» **Data supplied**:
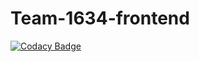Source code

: # Team-1634-frontend

[![Codacy Badge](https://api.codacy.com/project/badge/Grade/42ff57952bc042f28352d2ab86987d3f)](https://app.codacy.com/gh/BuildForSDGCohort2/Team-1634-frontend?utm_source=github.com&utm_medium=referral&utm_content=BuildForSDGCohort2/Team-1634-frontend&utm_campaign=Badge_Grade_Settings)
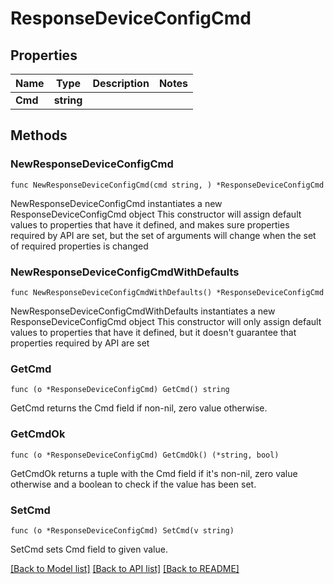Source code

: # ResponseDeviceConfigCmd

## Properties

Name | Type | Description | Notes
------------ | ------------- | ------------- | -------------
**Cmd** | **string** |  | 

## Methods

### NewResponseDeviceConfigCmd

`func NewResponseDeviceConfigCmd(cmd string, ) *ResponseDeviceConfigCmd`

NewResponseDeviceConfigCmd instantiates a new ResponseDeviceConfigCmd object
This constructor will assign default values to properties that have it defined,
and makes sure properties required by API are set, but the set of arguments
will change when the set of required properties is changed

### NewResponseDeviceConfigCmdWithDefaults

`func NewResponseDeviceConfigCmdWithDefaults() *ResponseDeviceConfigCmd`

NewResponseDeviceConfigCmdWithDefaults instantiates a new ResponseDeviceConfigCmd object
This constructor will only assign default values to properties that have it defined,
but it doesn't guarantee that properties required by API are set

### GetCmd

`func (o *ResponseDeviceConfigCmd) GetCmd() string`

GetCmd returns the Cmd field if non-nil, zero value otherwise.

### GetCmdOk

`func (o *ResponseDeviceConfigCmd) GetCmdOk() (*string, bool)`

GetCmdOk returns a tuple with the Cmd field if it's non-nil, zero value otherwise
and a boolean to check if the value has been set.

### SetCmd

`func (o *ResponseDeviceConfigCmd) SetCmd(v string)`

SetCmd sets Cmd field to given value.



[[Back to Model list]](../README.md#documentation-for-models) [[Back to API list]](../README.md#documentation-for-api-endpoints) [[Back to README]](../README.md)


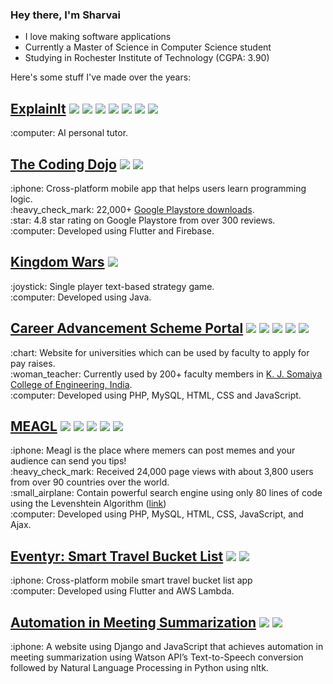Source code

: ### Hey there, I'm Sharvai 
- I love making software applications
- Currently a Master of Science in Computer Science student
- Studying in Rochester Institute of Technology (CGPA: 3.90)

Here's some stuff I've made over the years:

## [ExplainIt](https://github.com/SHARVAI101/pdf-teacher) <img src="https://img.shields.io/badge/React-20232A?style=for-the-badge&logo=react&logoColor=61DAFB&style=plastic" /> <img src="https://img.shields.io/badge/Node.js-43853D?style=for-the-badge&logo=node.js&logoColor=white&style=plastic" /> <img src="https://img.shields.io/badge/Express.js-404D59?style=for-the-badge&style=plastic" /> <img src="https://img.shields.io/badge/HTML5-E34F26?style=for-the-badge&logo=html5&logoColor=white&style=plastic" /> <img src="https://img.shields.io/badge/CSS3-1572B6?style=for-the-badge&logo=css3&logoColor=white&style=plastic" /> <img src="https://img.shields.io/badge/Tailwind_CSS-38B2AC?style=for-the-badge&logo=tailwind-css&logoColor=white&style=plastic" /> <img src="https://img.shields.io/badge/-Firebase-0396DE?logo=Firebase&logoColor=FFCA28&style=plastic" />
  <p>:computer: AI personal tutor.</p>

## [The Coding Dojo](https://github.com/SHARVAI101/Coding-Dojo-App) <img src="https://img.shields.io/badge/-Flutter-02569B?logo=Flutter&logoColor=white&style=plastic" /> <img src="https://img.shields.io/badge/-Firebase-0396DE?logo=Firebase&logoColor=FFCA28&style=plastic" />
  <p>:iphone: Cross-platform mobile app that helps users learn programming logic.<br>
  :heavy_check_mark: 22,000+ <a target="_blank" href="https://play.google.com/store/apps/details?id=com.traveltest.coding_dojo_app">Google Playstore downloads</a>.<br>
  :star: 4.8 star rating on Google Playstore from over 300 reviews.<br>
  :computer: Developed using Flutter and Firebase.</p>
  
## [Kingdom Wars](https://github.com/SHARVAI101/Kingdom-Wars) <img src="https://img.shields.io/badge/-Java-007396?logo=java&logoColor=white&style=flat"/>
  <p>:joystick: Single player text-based strategy game.<br>
  :computer: Developed using Java.</p>

## [Career Advancement Scheme Portal](https://github.com/CAS-TEAM/CAS) <img src="https://img.shields.io/badge/-php-7377AD?logo=php&logoColor=white&style=plastic" /> <img src="https://img.shields.io/badge/-MySQL-4479A1?logo=mysql&logoColor=white&style=plastic" /> <img src="https://img.shields.io/badge/-HTML-E34F26?logo=html5&logoColor=white&style=plastic" /> <img src="https://img.shields.io/badge/-CSS-1572B6?logo=css3&logoColor=white&style=plastic" /> <img src="https://img.shields.io/badge/-JavaScript-F7DF1E?logo=javascript&logoColor=white&style=plastic" />
  <p>:chart: Website for universities which can be used by faculty to apply for pay raises.<br>
  :woman_teacher: Currently used by 200+ faculty members in <a target="_blank" href="https://kjsce.somaiya.edu/en">K. J. Somaiya College of Engineering, India</a>.<br>
  :computer: Developed using PHP, MySQL, HTML, CSS and JavaScript.</p>

## [MEAGL](https://github.com/SHARVAI101/MEAGL) <img src="https://img.shields.io/badge/-php-7377AD?logo=php&logoColor=white&style=plastic" /> <img src="https://img.shields.io/badge/-MySQL-4479A1?logo=mysql&logoColor=white&style=plastic" /> <img src="https://img.shields.io/badge/-HTML-E34F26?logo=html5&logoColor=white&style=plastic" /> <img src="https://img.shields.io/badge/-CSS-1572B6?logo=css3&logoColor=white&style=plastic" /> <img src="https://img.shields.io/badge/-JavaScript-F7DF1E?logo=javascript&logoColor=white&style=plastic" />
  <p>:iphone: Meagl is the place where memers can post memes and your audience can send you tips!<br>
  :heavy_check_mark: Received 24,000 page views with about 3,800 users from over 90 countries over the world.<br>
  :small_airplane: Contain powerful search engine using only 80 lines of code using the Levenshtein Algorithm (<a href="https://tinyurl.com/meaglsearch">link</a>)<br>
  :computer: Developed using PHP, MySQL, HTML, CSS, JavaScript, and Ajax.</p>

## [Eventyr: Smart Travel Bucket List](https://github.com/SHARVAI101/Eventyr-Smart-Travel-Bucket-List) <img src="https://img.shields.io/badge/-Flutter-02569B?logo=Flutter&logoColor=white&style=plastic" /> <img src="https://img.shields.io/badge/-AWS%20Lambda-232F3E?logo=amazon-aws&logoColor=white&style=plastic" />
  <p>:iphone: Cross-platform mobile smart travel bucket list app<br>
  :computer: Developed using Flutter and AWS Lambda.</p>

## [Automation in Meeting Summarization](https://github.com/Hack-Overflow/MeetingMinutes) <img src="https://img.shields.io/badge/-Python-3776AB?logo=Python&logoColor=white&style=flat" /> <img src="https://img.shields.io/badge/-Django-092E20?logo=Django&logoColor=white&style=flat" /> 
  <p>:iphone: A website using Django and JavaScript that achieves automation in meeting summarization using Watson API’s Text-to-Speech conversion followed by Natural Language Processing in Python using nltk.</p>

<br><be>
<!-- [![Sharvai's github stats](https://github-readme-stats.vercel.app/api?username=SHARVAI101&count_private=true&show_icons=true&theme=slateorange&hide_rank=false&include_all_commits=true)](https://github.com/anuraghazra/github-readme-stats) -->
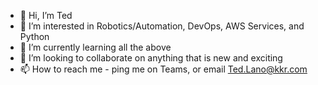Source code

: - 👋 Hi, I’m Ted
- 👀 I’m interested in Robotics/Automation, DevOps, AWS Services, and Python
- 🌱 I’m currently learning all the above
- 💞️ I’m looking to collaborate on anything that is new and exciting
- 📫 How to reach me - ping me on Teams, or email Ted.Lano@kkr.com

<!---
lanot-kkr/lanot-kkr is a ✨ special ✨ repository because its `README.md` (this file) appears on your GitHub profile.
You can click the Preview link to take a look at your changes.
--->
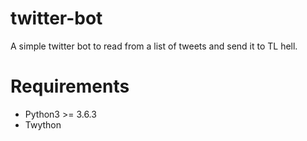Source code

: # twitter-bot
A simple twitter bot to read from a list of tweets and send it to TL hell. 

# Requirements
 * Python3 >= 3.6.3
 * Twython
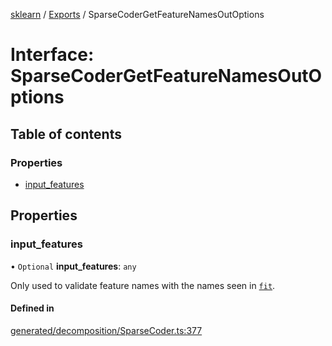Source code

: [sklearn](../readme.md) / [Exports](../modules.md) / SparseCoderGetFeatureNamesOutOptions

# Interface: SparseCoderGetFeatureNamesOutOptions

## Table of contents

### Properties

- [input\_features](SparseCoderGetFeatureNamesOutOptions.md#input_features)

## Properties

### input\_features

• `Optional` **input\_features**: `any`

Only used to validate feature names with the names seen in [`fit`](#sklearn.decomposition.SparseCoder.fit "sklearn.decomposition.SparseCoder.fit").

#### Defined in

[generated/decomposition/SparseCoder.ts:377](https://github.com/transitive-bullshit/scikit-learn-ts/blob/367336a/packages/sklearn/src/generated/decomposition/SparseCoder.ts#L377)
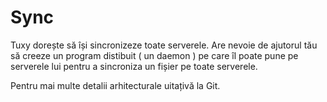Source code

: # Sync

Tuxy dorește să își sincronizeze toate serverele. Are nevoie de ajutorul tău să creeze un program distibuit ( un daemon ) pe care îl poate pune pe serverele lui pentru a sincroniza un fișier pe toate serverele. 

Pentru mai multe detalii arhitecturale uitațivă la Git.

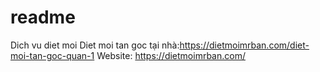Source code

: # readme
Dich vu diet moi
Diet moi tan goc tại nhà:https://dietmoimrban.com/diet-moi-tan-goc-quan-1
Website: https://dietmoimrban.com/
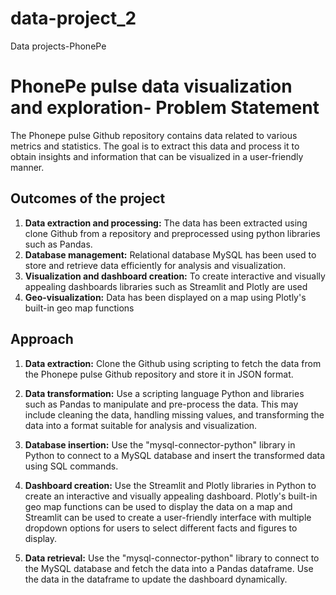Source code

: # data-project_2
Data projects-PhonePe
# PhonePe pulse data visualization and exploration- Problem Statement
The Phonepe pulse Github repository contains data related to various metrics and statistics. The goal is to extract this data and process it to obtain insights and information that can be visualized in a user-friendly manner.


## Outcomes of the project ##
1. **Data extraction and processing:**
     The data has been extracted using clone Github from a repository and preprocessed using python libraries 
     such as Pandas.
2. **Database management:**
     Relational database MySQL has been used to store and retrieve data efficiently for analysis and 
     visualization.
3. **Visualization and dashboard creation:**
      To create interactive and visually appealing dashboards libraries such as Streamlit and Plotly are 
     used
4.  **Geo-visualization:**
    Data has been displayed on a map using Plotly's built-in geo map functions

## Approach ##
1. **Data extraction:**
   Clone the Github using scripting to fetch the data from the Phonepe pulse Github repository and store it in JSON format.
  
2. **Data transformation:**
    Use a scripting language Python and libraries such as Pandas to manipulate and pre-process the data. This may
include cleaning the data, handling missing values, and transforming the data into a format suitable for analysis and visualization.

3. **Database insertion:**
    Use the "mysql-connector-python" library in Python to connect to a MySQL database and insert the transformed data using SQL
commands.

4. **Dashboard creation:**
   Use the Streamlit and Plotly libraries in Python to create an interactive and visually appealing dashboard. Plotly's built-in geo map
functions can be used to display the data on a map and Streamlit can be used to create a user-friendly interface with multiple dropdown options for users to
select different facts and figures to display.

5. **Data retrieval:**
    Use the "mysql-connector-python" library to connect to the MySQL database and fetch the data into a Pandas dataframe. Use the data in
the dataframe to update the dashboard dynamically.


    

  
        
   
   








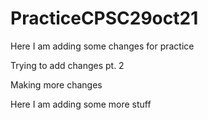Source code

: # PracticeCPSC29oct21

Here I am adding some changes for practice

Trying to add changes pt. 2

Making more changes

Here I am adding some more stuff 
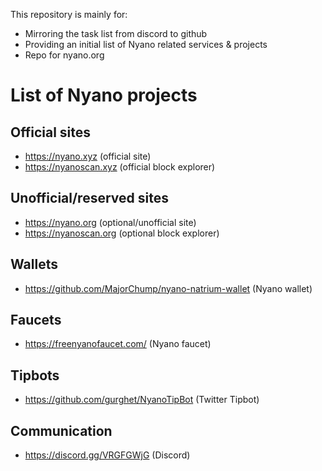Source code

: This repository is mainly for:
* Mirroring the task list from discord to github
* Providing an initial list of Nyano related services & projects
* Repo for nyano.org

# List of Nyano projects
## Official sites
* https://nyano.xyz (official site)
* https://nyanoscan.xyz (official block explorer)

## Unofficial/reserved sites
* https://nyano.org (optional/unofficial site)
* https://nyanoscan.org (optional block explorer)

## Wallets
* https://github.com/MajorChump/nyano-natrium-wallet (Nyano wallet)

## Faucets
* https://freenyanofaucet.com/ (Nyano faucet)

## Tipbots
* https://github.com/gurghet/NyanoTipBot (Twitter Tipbot)

## Communication
* https://discord.gg/VRGFGWjG (Discord)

» **Task goal**: Wherever the word "required" shows up in the material, copy the line it is on.

» **Exercise output**:
and makes sure properties required by API are set, but the set of arguments
will change when the set of required properties is changed
but it doesn't guarantee that properties required by API are set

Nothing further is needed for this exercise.